§ Collected data
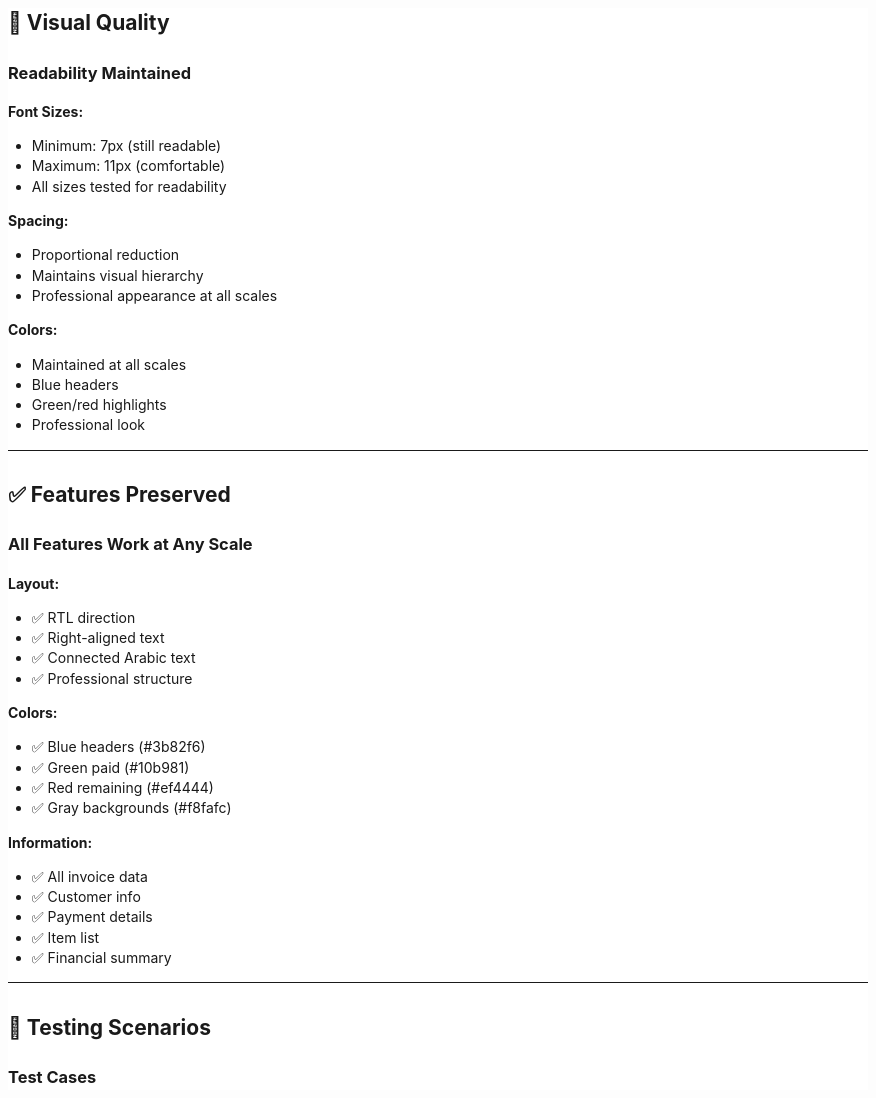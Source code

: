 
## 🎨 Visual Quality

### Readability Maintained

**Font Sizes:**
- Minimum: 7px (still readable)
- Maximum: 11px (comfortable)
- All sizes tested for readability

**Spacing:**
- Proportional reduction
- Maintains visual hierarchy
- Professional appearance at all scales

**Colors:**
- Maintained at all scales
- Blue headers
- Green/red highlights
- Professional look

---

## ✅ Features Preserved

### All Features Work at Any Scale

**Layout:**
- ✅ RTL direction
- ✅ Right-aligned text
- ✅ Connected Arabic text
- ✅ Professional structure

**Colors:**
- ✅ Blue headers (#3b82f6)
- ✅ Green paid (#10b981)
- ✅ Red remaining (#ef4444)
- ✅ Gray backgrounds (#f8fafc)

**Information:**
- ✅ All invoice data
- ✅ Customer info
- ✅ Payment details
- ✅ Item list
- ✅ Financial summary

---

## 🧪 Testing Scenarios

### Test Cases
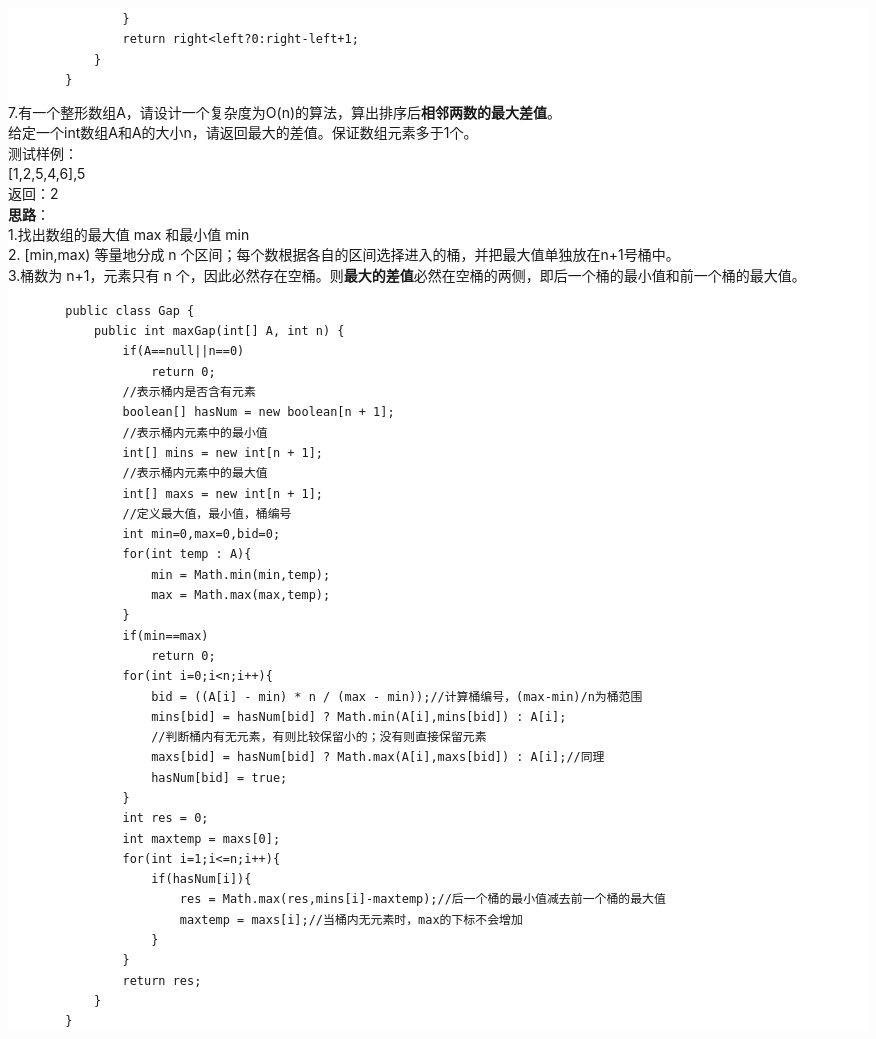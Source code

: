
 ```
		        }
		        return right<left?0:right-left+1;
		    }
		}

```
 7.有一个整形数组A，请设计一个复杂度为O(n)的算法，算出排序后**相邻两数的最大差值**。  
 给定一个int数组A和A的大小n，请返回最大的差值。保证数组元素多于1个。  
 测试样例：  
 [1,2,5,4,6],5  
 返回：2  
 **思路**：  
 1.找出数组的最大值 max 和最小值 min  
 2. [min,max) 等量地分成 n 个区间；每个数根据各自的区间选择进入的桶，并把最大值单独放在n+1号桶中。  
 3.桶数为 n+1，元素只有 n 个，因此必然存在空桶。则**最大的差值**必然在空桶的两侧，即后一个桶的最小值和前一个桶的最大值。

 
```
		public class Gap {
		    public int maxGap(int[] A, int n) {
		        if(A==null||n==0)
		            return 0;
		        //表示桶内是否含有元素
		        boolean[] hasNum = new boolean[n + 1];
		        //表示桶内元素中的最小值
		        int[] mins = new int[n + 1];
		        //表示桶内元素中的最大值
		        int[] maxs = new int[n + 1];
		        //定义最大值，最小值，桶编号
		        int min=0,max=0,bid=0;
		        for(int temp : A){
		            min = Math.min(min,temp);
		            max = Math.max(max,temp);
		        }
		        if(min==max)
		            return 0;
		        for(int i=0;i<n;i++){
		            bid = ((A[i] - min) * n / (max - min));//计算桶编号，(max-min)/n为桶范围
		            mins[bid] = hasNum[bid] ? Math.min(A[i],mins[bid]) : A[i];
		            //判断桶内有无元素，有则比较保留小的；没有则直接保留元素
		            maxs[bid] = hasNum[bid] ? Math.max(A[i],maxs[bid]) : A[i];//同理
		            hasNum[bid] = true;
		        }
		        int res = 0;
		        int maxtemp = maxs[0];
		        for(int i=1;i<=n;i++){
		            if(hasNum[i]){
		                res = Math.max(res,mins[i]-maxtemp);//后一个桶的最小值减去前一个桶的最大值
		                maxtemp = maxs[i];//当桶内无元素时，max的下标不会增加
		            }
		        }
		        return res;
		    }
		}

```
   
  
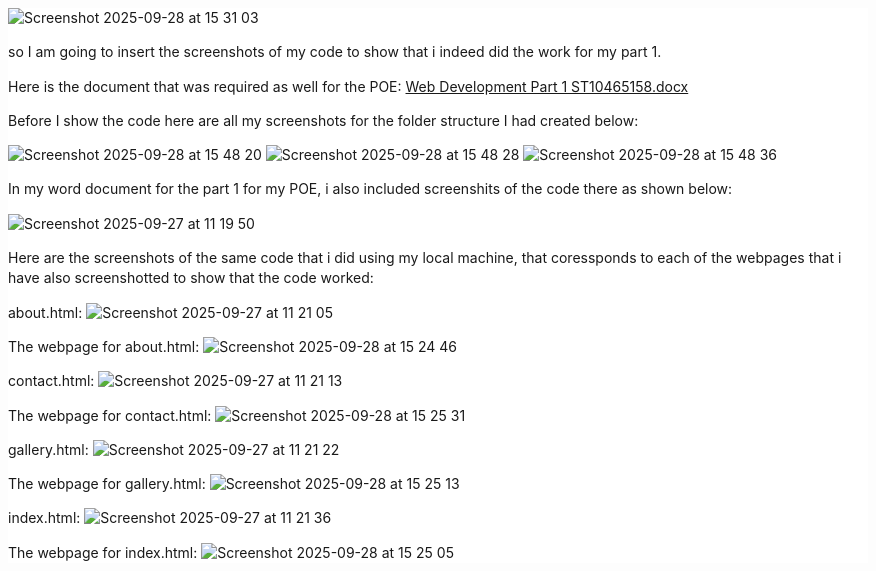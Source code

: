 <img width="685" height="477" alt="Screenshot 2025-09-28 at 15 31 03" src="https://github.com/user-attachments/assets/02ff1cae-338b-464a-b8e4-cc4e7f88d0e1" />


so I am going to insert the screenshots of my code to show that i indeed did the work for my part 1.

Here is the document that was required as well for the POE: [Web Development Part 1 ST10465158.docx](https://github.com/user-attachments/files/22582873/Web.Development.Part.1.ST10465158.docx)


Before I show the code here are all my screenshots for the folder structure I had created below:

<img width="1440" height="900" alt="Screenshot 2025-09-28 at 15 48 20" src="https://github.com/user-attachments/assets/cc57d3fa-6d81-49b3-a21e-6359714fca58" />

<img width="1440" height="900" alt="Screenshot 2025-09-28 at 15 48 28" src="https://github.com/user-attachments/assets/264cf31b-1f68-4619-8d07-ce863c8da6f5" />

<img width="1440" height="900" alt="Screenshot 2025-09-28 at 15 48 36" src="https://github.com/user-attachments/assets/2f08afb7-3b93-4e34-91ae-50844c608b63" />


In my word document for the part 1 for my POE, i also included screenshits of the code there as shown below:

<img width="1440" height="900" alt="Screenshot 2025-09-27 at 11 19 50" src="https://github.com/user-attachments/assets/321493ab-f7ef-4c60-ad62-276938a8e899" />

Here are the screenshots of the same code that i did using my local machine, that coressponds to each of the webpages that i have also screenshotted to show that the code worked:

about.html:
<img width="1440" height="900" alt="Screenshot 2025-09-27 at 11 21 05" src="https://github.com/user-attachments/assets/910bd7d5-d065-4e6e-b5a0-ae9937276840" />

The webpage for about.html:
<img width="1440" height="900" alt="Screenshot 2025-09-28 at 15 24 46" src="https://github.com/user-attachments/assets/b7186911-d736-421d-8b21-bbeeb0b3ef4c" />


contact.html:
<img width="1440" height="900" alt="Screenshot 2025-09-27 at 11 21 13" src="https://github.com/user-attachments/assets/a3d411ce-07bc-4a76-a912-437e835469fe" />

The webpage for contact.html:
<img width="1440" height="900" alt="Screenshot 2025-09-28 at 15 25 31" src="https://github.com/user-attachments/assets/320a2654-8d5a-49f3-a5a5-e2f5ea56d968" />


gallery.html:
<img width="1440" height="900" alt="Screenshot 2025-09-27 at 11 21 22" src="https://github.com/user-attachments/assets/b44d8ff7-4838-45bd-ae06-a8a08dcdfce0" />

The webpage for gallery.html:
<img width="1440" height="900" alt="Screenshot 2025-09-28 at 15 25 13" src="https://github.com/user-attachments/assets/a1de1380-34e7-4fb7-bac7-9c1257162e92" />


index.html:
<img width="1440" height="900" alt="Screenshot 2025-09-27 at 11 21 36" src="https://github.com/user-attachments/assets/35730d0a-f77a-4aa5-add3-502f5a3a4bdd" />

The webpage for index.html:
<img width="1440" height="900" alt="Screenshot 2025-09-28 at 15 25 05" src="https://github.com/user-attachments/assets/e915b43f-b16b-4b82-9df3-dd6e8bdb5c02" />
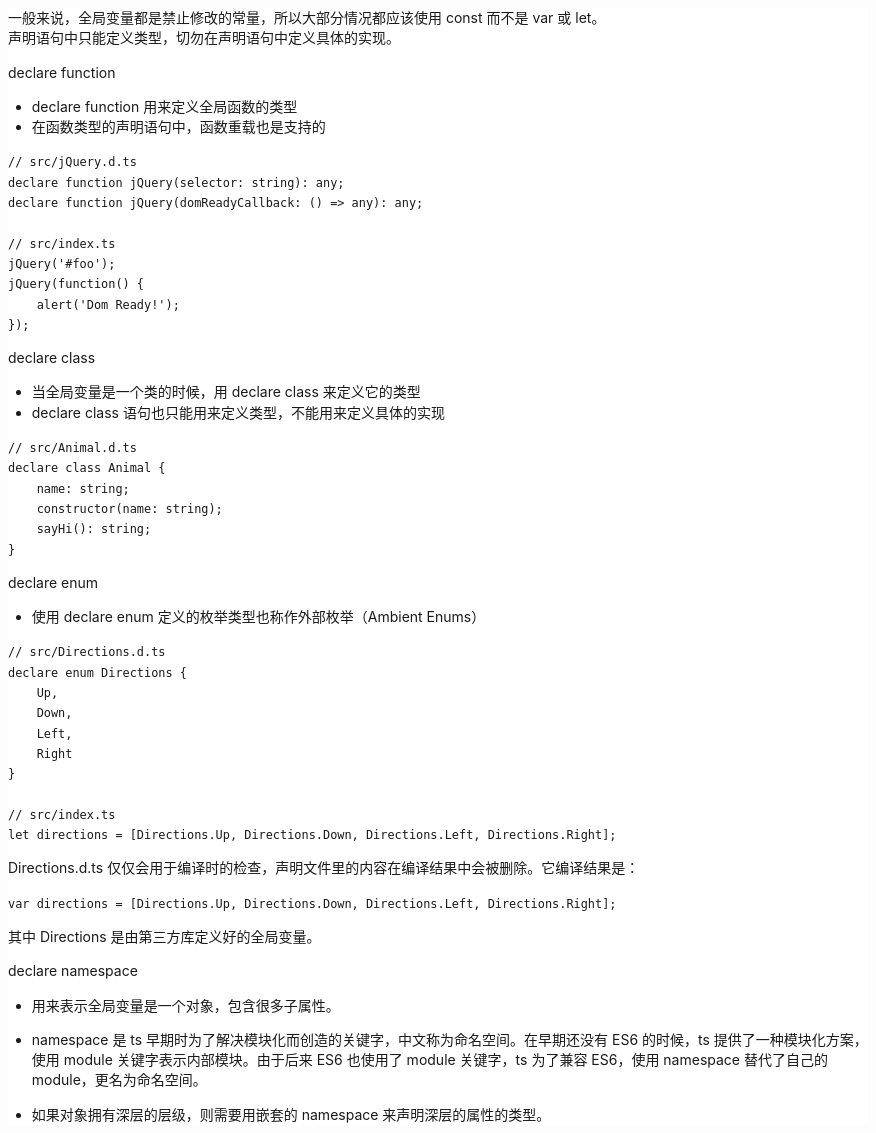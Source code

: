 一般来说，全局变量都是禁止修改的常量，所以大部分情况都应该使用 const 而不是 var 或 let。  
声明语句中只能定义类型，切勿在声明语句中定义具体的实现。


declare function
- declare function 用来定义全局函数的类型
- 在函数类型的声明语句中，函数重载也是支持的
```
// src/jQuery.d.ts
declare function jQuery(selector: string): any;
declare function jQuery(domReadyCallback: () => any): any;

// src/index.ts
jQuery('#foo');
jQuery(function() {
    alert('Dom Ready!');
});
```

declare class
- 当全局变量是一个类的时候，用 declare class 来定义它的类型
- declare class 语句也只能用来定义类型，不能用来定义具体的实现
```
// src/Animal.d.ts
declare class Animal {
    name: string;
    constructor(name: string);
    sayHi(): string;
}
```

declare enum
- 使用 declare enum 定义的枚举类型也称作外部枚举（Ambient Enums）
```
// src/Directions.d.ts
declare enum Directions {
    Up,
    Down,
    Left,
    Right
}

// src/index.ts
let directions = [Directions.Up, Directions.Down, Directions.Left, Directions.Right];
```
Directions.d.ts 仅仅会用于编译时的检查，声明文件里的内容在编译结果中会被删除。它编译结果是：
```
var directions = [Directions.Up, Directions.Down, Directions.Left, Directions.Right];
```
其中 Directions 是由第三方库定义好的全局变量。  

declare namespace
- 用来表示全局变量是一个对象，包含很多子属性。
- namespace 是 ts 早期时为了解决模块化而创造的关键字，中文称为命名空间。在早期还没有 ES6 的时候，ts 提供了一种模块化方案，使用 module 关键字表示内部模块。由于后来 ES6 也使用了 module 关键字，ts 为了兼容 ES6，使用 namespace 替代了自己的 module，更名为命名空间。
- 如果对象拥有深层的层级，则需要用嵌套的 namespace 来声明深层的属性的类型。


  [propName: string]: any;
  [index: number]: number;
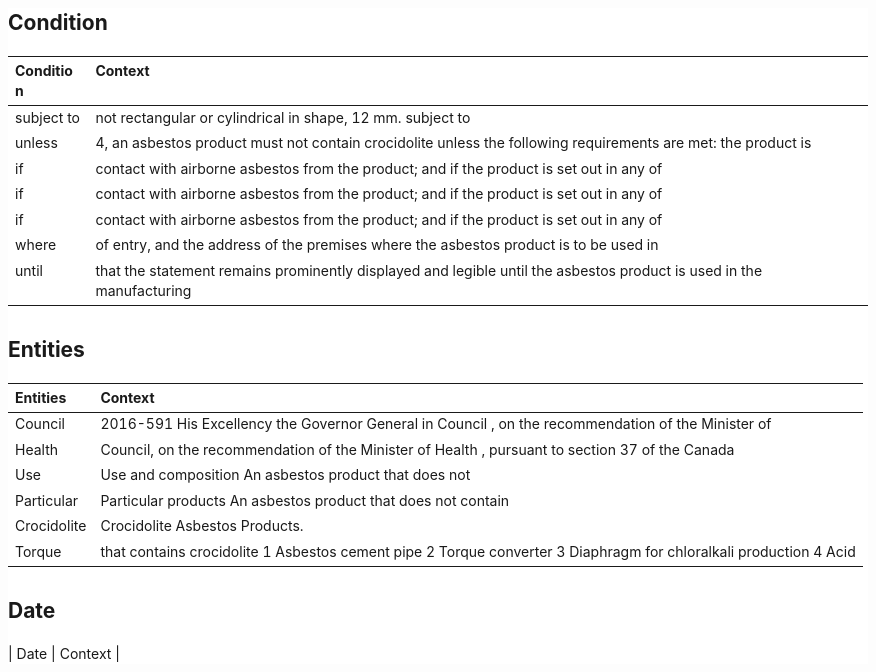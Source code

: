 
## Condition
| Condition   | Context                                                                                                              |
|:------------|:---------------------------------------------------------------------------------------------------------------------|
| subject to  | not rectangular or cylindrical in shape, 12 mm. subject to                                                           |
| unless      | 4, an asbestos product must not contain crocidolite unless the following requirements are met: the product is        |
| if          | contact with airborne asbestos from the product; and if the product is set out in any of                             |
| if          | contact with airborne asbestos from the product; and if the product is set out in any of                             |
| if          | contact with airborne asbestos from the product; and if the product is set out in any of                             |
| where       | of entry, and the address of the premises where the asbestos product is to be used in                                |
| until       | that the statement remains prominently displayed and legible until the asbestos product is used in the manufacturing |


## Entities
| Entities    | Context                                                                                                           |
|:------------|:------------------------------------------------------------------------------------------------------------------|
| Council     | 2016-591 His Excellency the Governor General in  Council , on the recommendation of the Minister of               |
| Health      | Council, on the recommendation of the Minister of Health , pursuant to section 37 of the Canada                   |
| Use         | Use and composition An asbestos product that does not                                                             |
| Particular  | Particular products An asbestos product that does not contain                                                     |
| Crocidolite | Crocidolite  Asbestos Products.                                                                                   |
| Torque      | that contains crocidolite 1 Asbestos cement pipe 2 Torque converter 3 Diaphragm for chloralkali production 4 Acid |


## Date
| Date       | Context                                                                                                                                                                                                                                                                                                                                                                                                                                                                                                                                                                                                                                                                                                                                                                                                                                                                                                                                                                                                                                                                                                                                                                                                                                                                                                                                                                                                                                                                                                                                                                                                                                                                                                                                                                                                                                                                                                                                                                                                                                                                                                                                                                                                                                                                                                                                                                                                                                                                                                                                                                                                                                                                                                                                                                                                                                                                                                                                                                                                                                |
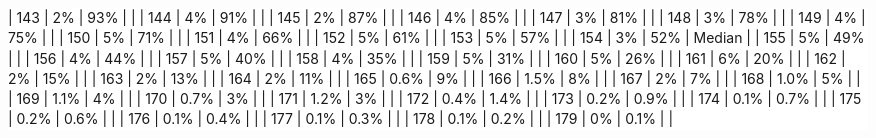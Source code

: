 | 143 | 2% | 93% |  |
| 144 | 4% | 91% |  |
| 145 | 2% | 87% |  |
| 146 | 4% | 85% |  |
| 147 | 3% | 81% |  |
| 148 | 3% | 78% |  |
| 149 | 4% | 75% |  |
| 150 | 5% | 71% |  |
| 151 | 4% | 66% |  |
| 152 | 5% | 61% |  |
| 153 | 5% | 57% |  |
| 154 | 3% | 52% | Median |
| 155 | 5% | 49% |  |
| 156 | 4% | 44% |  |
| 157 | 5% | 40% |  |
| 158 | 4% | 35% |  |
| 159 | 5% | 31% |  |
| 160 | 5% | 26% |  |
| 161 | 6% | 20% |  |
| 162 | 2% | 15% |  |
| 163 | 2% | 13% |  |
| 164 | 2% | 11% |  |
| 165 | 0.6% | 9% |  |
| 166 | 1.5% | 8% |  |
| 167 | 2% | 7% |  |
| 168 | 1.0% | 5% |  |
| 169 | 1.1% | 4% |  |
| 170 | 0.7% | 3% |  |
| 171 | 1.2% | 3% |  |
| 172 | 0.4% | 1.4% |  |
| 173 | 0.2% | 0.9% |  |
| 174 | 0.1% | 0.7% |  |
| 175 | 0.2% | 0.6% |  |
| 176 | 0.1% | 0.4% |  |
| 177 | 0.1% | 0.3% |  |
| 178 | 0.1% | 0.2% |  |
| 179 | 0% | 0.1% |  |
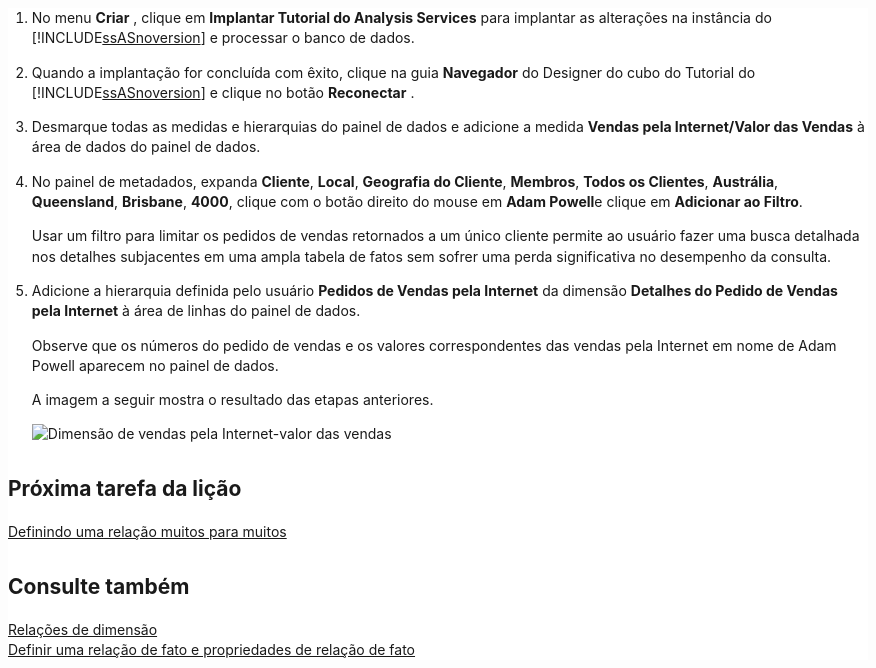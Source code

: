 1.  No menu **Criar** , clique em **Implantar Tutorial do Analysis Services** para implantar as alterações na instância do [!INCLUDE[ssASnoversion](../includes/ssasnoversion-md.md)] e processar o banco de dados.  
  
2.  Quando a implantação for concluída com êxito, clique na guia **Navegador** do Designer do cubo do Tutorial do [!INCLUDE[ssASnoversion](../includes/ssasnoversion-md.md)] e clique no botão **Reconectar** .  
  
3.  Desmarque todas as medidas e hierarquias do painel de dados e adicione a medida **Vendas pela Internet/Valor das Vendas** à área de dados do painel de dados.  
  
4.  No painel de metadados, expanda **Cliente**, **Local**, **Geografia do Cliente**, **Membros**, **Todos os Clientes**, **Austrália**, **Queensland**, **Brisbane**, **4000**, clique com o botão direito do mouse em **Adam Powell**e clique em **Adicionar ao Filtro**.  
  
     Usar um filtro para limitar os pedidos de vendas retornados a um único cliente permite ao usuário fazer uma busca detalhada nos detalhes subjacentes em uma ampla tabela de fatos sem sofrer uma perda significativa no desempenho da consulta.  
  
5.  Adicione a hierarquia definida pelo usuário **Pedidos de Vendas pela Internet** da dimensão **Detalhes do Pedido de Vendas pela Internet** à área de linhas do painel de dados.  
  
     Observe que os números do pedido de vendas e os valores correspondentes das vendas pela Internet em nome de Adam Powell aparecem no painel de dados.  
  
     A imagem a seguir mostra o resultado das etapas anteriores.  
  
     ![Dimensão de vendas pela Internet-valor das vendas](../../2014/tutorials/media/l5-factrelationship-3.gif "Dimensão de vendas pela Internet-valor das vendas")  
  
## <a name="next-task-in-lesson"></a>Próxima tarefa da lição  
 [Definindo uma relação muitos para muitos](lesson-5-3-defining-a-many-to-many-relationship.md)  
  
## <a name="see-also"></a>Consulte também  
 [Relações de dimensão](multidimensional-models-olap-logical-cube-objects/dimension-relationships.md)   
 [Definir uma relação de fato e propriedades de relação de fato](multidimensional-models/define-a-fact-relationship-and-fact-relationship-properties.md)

§ Instructions for the task
The answer must consist of every line in the records above that contains the word "below".

§ Exercise result
Before I show the code here are all my screenshots for the folder structure I had created below:
In my word document for the part 1 for my POE, i also included screenshits of the code there as shown below:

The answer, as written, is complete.